**Your objective**
Until the line containing "- koa-router: Koa를" has been reproduced, keep reproducing each line of the material below exactly, starting with the first.

**Extracted material**

# # # # # # #

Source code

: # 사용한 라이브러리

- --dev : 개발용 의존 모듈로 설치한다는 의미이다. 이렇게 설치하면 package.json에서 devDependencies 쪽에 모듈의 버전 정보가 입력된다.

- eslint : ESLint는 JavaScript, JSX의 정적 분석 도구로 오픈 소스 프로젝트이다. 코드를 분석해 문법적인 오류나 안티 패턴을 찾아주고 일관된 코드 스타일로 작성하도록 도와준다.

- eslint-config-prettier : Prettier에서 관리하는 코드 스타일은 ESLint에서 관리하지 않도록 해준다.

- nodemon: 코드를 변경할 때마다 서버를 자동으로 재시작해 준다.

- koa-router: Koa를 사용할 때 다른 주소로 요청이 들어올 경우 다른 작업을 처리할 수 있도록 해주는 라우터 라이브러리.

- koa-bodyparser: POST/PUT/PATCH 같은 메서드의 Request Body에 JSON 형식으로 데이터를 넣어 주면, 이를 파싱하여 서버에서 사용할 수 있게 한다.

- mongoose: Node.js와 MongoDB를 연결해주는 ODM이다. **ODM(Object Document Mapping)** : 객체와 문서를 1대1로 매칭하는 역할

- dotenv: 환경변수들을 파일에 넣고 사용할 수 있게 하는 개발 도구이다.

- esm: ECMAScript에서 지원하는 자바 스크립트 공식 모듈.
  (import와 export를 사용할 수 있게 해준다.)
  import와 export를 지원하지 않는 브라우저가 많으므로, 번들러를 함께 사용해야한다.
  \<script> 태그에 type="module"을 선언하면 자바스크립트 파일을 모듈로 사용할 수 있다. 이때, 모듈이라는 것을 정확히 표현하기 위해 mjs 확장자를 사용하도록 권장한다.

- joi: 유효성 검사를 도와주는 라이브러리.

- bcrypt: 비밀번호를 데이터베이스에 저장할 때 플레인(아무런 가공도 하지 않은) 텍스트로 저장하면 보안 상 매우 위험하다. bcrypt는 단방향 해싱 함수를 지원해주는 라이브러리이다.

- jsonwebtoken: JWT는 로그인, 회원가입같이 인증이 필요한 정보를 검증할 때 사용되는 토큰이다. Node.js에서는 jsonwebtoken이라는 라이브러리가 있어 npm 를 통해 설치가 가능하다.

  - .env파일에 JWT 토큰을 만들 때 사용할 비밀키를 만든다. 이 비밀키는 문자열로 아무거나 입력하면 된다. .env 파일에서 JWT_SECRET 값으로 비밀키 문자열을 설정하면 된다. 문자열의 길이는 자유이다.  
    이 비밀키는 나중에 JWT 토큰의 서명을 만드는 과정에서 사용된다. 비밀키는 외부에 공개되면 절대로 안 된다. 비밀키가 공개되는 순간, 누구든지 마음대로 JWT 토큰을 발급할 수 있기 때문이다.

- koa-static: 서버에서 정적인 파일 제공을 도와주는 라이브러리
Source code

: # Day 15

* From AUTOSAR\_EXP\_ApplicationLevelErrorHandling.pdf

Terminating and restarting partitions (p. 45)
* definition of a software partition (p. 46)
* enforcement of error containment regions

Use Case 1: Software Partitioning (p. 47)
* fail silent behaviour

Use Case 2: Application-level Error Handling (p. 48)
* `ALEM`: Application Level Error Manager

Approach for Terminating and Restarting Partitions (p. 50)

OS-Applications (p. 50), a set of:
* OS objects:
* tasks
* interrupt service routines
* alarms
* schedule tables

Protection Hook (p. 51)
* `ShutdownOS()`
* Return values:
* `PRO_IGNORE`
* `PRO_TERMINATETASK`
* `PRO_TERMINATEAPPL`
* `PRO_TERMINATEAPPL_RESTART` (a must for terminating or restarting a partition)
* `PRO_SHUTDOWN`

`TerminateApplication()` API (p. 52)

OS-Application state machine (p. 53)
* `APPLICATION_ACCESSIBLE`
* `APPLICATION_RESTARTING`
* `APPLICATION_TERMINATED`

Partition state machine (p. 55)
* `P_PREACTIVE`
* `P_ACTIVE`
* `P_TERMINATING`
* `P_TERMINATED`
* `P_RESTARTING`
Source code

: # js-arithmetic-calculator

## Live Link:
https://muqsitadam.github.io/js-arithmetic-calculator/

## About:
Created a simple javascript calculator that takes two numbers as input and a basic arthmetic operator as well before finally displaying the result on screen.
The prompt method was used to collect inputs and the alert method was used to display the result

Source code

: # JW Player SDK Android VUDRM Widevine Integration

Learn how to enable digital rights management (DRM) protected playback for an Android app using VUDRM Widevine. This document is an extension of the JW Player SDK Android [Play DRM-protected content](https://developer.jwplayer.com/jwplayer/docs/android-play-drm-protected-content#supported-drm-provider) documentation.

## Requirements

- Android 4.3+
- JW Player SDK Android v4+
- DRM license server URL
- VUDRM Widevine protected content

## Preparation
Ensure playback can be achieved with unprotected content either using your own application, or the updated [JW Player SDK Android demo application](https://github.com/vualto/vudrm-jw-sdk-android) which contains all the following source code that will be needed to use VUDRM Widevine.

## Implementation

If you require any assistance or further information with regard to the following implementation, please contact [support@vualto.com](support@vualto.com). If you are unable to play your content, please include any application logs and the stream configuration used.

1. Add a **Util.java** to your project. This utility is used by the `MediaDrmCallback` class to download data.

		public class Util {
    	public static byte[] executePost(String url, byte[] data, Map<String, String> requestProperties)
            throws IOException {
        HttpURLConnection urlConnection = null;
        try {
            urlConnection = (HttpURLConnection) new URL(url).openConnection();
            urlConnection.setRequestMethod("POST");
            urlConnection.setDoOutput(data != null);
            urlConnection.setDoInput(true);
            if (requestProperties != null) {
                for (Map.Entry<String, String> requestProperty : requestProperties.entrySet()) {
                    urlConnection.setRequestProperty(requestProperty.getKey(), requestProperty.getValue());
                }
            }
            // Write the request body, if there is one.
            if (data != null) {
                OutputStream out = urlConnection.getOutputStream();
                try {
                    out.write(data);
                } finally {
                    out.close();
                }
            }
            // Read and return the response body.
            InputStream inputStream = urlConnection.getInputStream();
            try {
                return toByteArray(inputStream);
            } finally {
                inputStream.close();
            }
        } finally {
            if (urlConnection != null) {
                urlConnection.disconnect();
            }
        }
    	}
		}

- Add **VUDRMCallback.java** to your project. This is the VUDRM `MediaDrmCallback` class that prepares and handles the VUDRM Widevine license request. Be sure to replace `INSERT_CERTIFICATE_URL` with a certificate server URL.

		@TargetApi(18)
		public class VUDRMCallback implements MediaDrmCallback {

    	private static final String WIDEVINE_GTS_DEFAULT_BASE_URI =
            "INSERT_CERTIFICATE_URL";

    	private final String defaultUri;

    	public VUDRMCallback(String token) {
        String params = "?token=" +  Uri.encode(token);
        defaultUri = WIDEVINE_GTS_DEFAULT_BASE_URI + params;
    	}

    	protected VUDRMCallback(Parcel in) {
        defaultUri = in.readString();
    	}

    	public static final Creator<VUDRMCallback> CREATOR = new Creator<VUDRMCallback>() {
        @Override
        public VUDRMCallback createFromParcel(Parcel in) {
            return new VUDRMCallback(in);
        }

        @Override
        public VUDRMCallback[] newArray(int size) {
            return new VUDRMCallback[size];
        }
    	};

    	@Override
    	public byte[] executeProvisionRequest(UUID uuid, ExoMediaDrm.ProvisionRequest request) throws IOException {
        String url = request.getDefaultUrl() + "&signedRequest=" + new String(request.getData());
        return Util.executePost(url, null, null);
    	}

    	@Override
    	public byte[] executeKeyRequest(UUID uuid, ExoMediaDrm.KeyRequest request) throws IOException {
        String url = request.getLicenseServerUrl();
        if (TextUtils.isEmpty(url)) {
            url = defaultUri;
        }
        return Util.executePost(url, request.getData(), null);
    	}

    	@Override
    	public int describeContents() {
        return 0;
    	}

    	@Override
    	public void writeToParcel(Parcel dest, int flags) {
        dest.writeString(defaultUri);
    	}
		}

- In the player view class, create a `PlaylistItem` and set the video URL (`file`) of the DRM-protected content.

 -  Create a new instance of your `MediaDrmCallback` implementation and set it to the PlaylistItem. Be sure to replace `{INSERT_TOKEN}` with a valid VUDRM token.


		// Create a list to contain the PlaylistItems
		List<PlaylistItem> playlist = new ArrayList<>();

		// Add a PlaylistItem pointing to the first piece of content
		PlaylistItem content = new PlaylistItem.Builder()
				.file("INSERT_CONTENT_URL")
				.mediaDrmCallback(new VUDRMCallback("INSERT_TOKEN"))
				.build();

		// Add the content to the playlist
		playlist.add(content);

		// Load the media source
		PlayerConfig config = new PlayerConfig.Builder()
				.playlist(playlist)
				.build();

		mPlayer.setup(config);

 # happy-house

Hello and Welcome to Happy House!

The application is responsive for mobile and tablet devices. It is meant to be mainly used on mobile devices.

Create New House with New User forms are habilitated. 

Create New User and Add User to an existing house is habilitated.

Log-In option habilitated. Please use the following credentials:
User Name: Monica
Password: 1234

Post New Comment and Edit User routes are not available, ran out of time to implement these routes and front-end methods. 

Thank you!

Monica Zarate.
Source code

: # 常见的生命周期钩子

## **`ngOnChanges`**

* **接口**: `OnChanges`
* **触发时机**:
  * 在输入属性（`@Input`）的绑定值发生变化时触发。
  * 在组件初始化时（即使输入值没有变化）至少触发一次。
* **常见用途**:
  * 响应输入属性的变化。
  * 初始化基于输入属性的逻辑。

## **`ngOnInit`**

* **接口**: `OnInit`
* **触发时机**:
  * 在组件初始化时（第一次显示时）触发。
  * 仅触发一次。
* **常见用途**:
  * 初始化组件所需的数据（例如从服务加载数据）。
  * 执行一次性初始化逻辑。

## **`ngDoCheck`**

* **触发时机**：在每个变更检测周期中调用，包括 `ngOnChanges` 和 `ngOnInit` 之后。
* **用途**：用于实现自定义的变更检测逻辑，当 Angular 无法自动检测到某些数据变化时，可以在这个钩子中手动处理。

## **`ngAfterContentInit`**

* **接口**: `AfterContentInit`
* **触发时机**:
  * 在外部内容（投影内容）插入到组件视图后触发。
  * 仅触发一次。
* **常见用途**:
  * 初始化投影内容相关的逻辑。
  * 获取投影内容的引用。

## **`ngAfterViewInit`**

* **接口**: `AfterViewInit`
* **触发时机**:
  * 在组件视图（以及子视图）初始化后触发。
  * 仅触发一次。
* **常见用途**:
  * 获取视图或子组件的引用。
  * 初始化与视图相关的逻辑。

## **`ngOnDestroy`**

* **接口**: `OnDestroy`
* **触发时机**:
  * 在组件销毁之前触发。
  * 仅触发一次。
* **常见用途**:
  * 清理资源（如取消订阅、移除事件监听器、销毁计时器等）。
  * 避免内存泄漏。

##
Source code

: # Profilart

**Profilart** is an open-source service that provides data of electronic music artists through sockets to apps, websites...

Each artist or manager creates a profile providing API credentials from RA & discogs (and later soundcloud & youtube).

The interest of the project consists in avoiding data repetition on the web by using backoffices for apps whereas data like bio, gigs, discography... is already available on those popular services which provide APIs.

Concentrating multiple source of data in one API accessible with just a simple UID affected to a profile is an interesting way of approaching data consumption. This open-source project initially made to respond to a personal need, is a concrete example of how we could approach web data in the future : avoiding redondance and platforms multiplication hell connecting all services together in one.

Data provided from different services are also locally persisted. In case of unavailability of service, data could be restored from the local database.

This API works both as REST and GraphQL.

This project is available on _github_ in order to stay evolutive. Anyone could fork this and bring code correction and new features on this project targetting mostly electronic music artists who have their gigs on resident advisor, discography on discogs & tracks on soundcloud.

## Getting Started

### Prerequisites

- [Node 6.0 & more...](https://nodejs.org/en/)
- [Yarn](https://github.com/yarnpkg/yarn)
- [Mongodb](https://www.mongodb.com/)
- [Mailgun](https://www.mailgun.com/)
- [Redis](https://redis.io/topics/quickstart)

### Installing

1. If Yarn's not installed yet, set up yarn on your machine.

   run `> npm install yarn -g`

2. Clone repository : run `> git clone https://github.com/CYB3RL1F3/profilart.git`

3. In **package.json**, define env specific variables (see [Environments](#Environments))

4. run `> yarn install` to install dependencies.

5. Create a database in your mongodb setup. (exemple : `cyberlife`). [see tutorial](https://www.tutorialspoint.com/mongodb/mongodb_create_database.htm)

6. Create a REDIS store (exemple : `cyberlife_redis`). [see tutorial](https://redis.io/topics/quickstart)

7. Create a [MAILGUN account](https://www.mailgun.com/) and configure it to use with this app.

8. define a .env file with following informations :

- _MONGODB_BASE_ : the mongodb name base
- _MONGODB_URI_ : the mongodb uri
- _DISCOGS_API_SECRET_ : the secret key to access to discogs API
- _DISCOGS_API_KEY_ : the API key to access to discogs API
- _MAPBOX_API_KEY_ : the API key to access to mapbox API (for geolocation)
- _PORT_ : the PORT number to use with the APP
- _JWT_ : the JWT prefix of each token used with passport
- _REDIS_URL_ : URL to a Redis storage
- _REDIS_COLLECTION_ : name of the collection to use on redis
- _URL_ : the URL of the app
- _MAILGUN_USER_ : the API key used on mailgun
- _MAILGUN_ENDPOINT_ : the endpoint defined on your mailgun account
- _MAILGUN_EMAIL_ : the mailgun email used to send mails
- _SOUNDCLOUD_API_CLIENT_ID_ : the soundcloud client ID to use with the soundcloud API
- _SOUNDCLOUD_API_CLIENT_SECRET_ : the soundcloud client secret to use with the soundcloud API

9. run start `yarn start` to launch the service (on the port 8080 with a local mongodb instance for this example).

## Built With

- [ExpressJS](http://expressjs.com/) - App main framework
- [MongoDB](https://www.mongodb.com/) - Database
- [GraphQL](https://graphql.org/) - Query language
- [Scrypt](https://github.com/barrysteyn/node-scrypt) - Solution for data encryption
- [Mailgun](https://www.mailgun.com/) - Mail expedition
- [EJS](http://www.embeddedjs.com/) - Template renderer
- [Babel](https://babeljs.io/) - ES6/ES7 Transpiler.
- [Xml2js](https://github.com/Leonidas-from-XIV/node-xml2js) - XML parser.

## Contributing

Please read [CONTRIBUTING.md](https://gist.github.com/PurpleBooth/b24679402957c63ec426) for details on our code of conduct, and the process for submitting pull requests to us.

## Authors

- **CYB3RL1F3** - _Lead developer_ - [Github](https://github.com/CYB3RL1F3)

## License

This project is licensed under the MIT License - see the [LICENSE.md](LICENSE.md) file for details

# # # # # # #

**Solution for this problem**
Source code

: # 사용한 라이브러리

- --dev : 개발용 의존 모듈로 설치한다는 의미이다. 이렇게 설치하면 package.json에서 devDependencies 쪽에 모듈의 버전 정보가 입력된다.

- eslint : ESLint는 JavaScript, JSX의 정적 분석 도구로 오픈 소스 프로젝트이다. 코드를 분석해 문법적인 오류나 안티 패턴을 찾아주고 일관된 코드 스타일로 작성하도록 도와준다.

- eslint-config-prettier : Prettier에서 관리하는 코드 스타일은 ESLint에서 관리하지 않도록 해준다.

- nodemon: 코드를 변경할 때마다 서버를 자동으로 재시작해 준다.

- koa-router: Koa를 사용할 때 다른 주소로 요청이 들어올 경우 다른 작업을 처리할 수 있도록 해주는 라우터 라이브러리.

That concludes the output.